◆ Work order
A complete and exact copy of the data below is required.

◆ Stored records
[Start of section]

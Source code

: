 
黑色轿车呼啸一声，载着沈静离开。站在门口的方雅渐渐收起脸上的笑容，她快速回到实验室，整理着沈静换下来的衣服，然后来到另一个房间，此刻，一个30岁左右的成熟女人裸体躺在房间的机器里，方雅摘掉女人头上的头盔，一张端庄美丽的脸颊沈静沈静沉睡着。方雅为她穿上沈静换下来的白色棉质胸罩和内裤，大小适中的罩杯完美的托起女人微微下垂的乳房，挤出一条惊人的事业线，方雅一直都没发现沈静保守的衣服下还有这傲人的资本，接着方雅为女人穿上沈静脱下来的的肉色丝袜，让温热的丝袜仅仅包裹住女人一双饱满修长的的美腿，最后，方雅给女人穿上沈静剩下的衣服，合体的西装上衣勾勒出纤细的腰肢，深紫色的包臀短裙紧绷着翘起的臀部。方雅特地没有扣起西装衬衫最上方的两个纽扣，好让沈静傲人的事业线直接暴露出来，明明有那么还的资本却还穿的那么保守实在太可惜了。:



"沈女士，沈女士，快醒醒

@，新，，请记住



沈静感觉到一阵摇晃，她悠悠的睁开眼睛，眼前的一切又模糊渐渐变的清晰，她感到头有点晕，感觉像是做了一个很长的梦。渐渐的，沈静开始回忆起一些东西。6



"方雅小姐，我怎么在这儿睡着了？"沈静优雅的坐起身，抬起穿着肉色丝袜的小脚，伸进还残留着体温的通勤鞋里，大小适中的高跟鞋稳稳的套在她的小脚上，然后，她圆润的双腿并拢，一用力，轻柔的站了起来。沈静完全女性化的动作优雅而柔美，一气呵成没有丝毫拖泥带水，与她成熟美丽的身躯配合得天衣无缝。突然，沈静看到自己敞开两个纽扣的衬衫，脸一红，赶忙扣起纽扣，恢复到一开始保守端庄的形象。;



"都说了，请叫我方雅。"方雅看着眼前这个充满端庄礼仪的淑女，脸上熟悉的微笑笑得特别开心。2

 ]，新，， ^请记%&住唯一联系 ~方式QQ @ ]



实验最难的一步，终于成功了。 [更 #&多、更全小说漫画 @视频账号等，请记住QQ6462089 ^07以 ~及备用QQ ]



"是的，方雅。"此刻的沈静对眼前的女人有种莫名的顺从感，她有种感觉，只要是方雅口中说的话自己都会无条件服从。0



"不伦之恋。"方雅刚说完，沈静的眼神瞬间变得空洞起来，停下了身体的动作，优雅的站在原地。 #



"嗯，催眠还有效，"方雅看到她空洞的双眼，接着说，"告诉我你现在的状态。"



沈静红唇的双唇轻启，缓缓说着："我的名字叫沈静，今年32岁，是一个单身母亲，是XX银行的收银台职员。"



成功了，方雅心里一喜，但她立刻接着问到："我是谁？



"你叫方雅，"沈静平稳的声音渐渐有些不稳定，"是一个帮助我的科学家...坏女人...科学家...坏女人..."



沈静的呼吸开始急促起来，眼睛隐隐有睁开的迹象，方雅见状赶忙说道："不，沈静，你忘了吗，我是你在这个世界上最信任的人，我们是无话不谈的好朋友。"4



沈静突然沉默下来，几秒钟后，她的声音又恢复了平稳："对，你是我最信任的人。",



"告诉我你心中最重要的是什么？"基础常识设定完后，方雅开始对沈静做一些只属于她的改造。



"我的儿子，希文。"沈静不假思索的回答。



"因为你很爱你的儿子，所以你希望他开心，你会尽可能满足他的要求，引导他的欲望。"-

[End of section]

◆ Solution to this task
Source code

: 
黑色轿车呼啸一声，载着沈静离开。站在门口的方雅渐渐收起脸上的笑容，她快速回到实验室，整理着沈静换下来的衣服，然后来到另一个房间，此刻，一个30岁左右的成熟女人裸体躺在房间的机器里，方雅摘掉女人头上的头盔，一张端庄美丽的脸颊沈静沈静沉睡着。方雅为她穿上沈静换下来的白色棉质胸罩和内裤，大小适中的罩杯完美的托起女人微微下垂的乳房，挤出一条惊人的事业线，方雅一直都没发现沈静保守的衣服下还有这傲人的资本，接着方雅为女人穿上沈静脱下来的的肉色丝袜，让温热的丝袜仅仅包裹住女人一双饱满修长的的美腿，最后，方雅给女人穿上沈静剩下的衣服，合体的西装上衣勾勒出纤细的腰肢，深紫色的包臀短裙紧绷着翘起的臀部。方雅特地没有扣起西装衬衫最上方的两个纽扣，好让沈静傲人的事业线直接暴露出来，明明有那么还的资本却还穿的那么保守实在太可惜了。:



"沈女士，沈女士，快醒醒

@，新，，请记住



沈静感觉到一阵摇晃，她悠悠的睁开眼睛，眼前的一切又模糊渐渐变的清晰，她感到头有点晕，感觉像是做了一个很长的梦。渐渐的，沈静开始回忆起一些东西。6



"方雅小姐，我怎么在这儿睡着了？"沈静优雅的坐起身，抬起穿着肉色丝袜的小脚，伸进还残留着体温的通勤鞋里，大小适中的高跟鞋稳稳的套在她的小脚上，然后，她圆润的双腿并拢，一用力，轻柔的站了起来。沈静完全女性化的动作优雅而柔美，一气呵成没有丝毫拖泥带水，与她成熟美丽的身躯配合得天衣无缝。突然，沈静看到自己敞开两个纽扣的衬衫，脸一红，赶忙扣起纽扣，恢复到一开始保守端庄的形象。;



"都说了，请叫我方雅。"方雅看着眼前这个充满端庄礼仪的淑女，脸上熟悉的微笑笑得特别开心。2

 ]，新，， ^请记%&住唯一联系 ~方式QQ @ ]



实验最难的一步，终于成功了。 [更 #&多、更全小说漫画 @视频账号等，请记住QQ6462089 ^07以 ~及备用QQ ]



"是的，方雅。"此刻的沈静对眼前的女人有种莫名的顺从感，她有种感觉，只要是方雅口中说的话自己都会无条件服从。0



"不伦之恋。"方雅刚说完，沈静的眼神瞬间变得空洞起来，停下了身体的动作，优雅的站在原地。 #



"嗯，催眠还有效，"方雅看到她空洞的双眼，接着说，"告诉我你现在的状态。"



沈静红唇的双唇轻启，缓缓说着："我的名字叫沈静，今年32岁，是一个单身母亲，是XX银行的收银台职员。"



成功了，方雅心里一喜，但她立刻接着问到："我是谁？



"你叫方雅，"沈静平稳的声音渐渐有些不稳定，"是一个帮助我的科学家...坏女人...科学家...坏女人..."



沈静的呼吸开始急促起来，眼睛隐隐有睁开的迹象，方雅见状赶忙说道："不，沈静，你忘了吗，我是你在这个世界上最信任的人，我们是无话不谈的好朋友。"4



沈静突然沉默下来，几秒钟后，她的声音又恢复了平稳："对，你是我最信任的人。",



"告诉我你心中最重要的是什么？"基础常识设定完后，方雅开始对沈静做一些只属于她的改造。



"我的儿子，希文。"沈静不假思索的回答。



"因为你很爱你的儿子，所以你希望他开心，你会尽可能满足他的要求，引导他的欲望。"-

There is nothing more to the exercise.